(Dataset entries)
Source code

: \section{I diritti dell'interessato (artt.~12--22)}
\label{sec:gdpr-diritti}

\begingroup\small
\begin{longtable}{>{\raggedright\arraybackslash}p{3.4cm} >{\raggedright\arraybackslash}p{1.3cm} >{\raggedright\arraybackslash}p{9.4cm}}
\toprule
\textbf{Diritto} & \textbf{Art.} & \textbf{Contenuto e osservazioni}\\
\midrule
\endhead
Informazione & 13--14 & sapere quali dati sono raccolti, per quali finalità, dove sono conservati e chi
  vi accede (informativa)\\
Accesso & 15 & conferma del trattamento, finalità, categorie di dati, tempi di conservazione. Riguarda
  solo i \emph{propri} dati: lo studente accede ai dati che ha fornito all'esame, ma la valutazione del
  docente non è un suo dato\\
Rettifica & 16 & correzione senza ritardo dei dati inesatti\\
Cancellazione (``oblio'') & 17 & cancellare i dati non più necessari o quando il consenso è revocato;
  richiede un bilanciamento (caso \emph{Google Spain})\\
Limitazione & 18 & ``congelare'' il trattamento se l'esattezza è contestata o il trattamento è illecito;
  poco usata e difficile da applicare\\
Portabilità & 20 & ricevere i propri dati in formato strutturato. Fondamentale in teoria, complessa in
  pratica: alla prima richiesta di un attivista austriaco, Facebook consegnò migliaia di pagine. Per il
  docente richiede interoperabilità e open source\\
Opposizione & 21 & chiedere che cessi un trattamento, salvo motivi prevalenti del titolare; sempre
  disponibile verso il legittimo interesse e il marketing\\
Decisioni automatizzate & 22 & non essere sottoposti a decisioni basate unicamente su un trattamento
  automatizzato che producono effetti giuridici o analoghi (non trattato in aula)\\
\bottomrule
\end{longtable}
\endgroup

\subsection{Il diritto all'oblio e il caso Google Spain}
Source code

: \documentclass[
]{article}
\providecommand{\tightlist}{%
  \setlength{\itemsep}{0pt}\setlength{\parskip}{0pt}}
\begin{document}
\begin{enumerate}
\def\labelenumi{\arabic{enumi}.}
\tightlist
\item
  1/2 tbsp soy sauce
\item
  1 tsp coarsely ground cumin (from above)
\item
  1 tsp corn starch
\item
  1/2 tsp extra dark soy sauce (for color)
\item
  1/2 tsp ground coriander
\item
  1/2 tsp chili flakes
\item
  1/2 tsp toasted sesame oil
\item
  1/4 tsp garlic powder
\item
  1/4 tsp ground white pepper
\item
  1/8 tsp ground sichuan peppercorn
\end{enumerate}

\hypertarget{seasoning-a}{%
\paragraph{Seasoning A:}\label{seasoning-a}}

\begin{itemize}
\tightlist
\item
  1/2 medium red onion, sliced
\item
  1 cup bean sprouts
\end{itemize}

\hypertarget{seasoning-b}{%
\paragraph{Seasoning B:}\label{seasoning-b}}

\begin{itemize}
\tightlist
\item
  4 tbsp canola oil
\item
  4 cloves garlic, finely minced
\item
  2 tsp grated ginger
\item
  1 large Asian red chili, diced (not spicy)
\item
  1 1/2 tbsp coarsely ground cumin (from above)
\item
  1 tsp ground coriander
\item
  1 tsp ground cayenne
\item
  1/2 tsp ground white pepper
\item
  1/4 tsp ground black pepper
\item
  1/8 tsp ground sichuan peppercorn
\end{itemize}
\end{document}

▶ [Task statement]
What is needed is an exact copy of every entry.

▶ [Expected answer]
Source code

: \section{I diritti dell'interessato (artt.~12--22)}
\label{sec:gdpr-diritti}

\begingroup\small
\begin{longtable}{>{\raggedright\arraybackslash}p{3.4cm} >{\raggedright\arraybackslash}p{1.3cm} >{\raggedright\arraybackslash}p{9.4cm}}
\toprule
\textbf{Diritto} & \textbf{Art.} & \textbf{Contenuto e osservazioni}\\
\midrule
\endhead
Informazione & 13--14 & sapere quali dati sono raccolti, per quali finalità, dove sono conservati e chi
  vi accede (informativa)\\
Accesso & 15 & conferma del trattamento, finalità, categorie di dati, tempi di conservazione. Riguarda
  solo i \emph{propri} dati: lo studente accede ai dati che ha fornito all'esame, ma la valutazione del
  docente non è un suo dato\\
Rettifica & 16 & correzione senza ritardo dei dati inesatti\\
Cancellazione (``oblio'') & 17 & cancellare i dati non più necessari o quando il consenso è revocato;
  richiede un bilanciamento (caso \emph{Google Spain})\\
Limitazione & 18 & ``congelare'' il trattamento se l'esattezza è contestata o il trattamento è illecito;
  poco usata e difficile da applicare\\
Portabilità & 20 & ricevere i propri dati in formato strutturato. Fondamentale in teoria, complessa in
  pratica: alla prima richiesta di un attivista austriaco, Facebook consegnò migliaia di pagine. Per il
  docente richiede interoperabilità e open source\\
Opposizione & 21 & chiedere che cessi un trattamento, salvo motivi prevalenti del titolare; sempre
  disponibile verso il legittimo interesse e il marketing\\
Decisioni automatizzate & 22 & non essere sottoposti a decisioni basate unicamente su un trattamento
  automatizzato che producono effetti giuridici o analoghi (non trattato in aula)\\
\bottomrule
\end{longtable}
\endgroup

\subsection{Il diritto all'oblio e il caso Google Spain}
Source code

: \documentclass[
]{article}
\providecommand{\tightlist}{%
  \setlength{\itemsep}{0pt}\setlength{\parskip}{0pt}}
\begin{document}
\begin{enumerate}
\def\labelenumi{\arabic{enumi}.}
\tightlist
\item
  1/2 tbsp soy sauce
\item
  1 tsp coarsely ground cumin (from above)
\item
  1 tsp corn starch
\item
  1/2 tsp extra dark soy sauce (for color)
\item
  1/2 tsp ground coriander
\item
  1/2 tsp chili flakes
\item
  1/2 tsp toasted sesame oil
\item
  1/4 tsp garlic powder
\item
  1/4 tsp ground white pepper
\item
  1/8 tsp ground sichuan peppercorn
\end{enumerate}

\hypertarget{seasoning-a}{%
\paragraph{Seasoning A:}\label{seasoning-a}}

\begin{itemize}
\tightlist
\item
  1/2 medium red onion, sliced
\item
  1 cup bean sprouts
\end{itemize}

\hypertarget{seasoning-b}{%
\paragraph{Seasoning B:}\label{seasoning-b}}

\begin{itemize}
\tightlist
\item
  4 tbsp canola oil
\item
  4 cloves garlic, finely minced
\item
  2 tsp grated ginger
\item
  1 large Asian red chili, diced (not spicy)
\item
  1 1/2 tbsp coarsely ground cumin (from above)
\item
  1 tsp ground coriander
\item
  1 tsp ground cayenne
\item
  1/2 tsp ground white pepper
\item
  1/4 tsp ground black pepper
\item
  1/8 tsp ground sichuan peppercorn
\end{itemize}
\end{document}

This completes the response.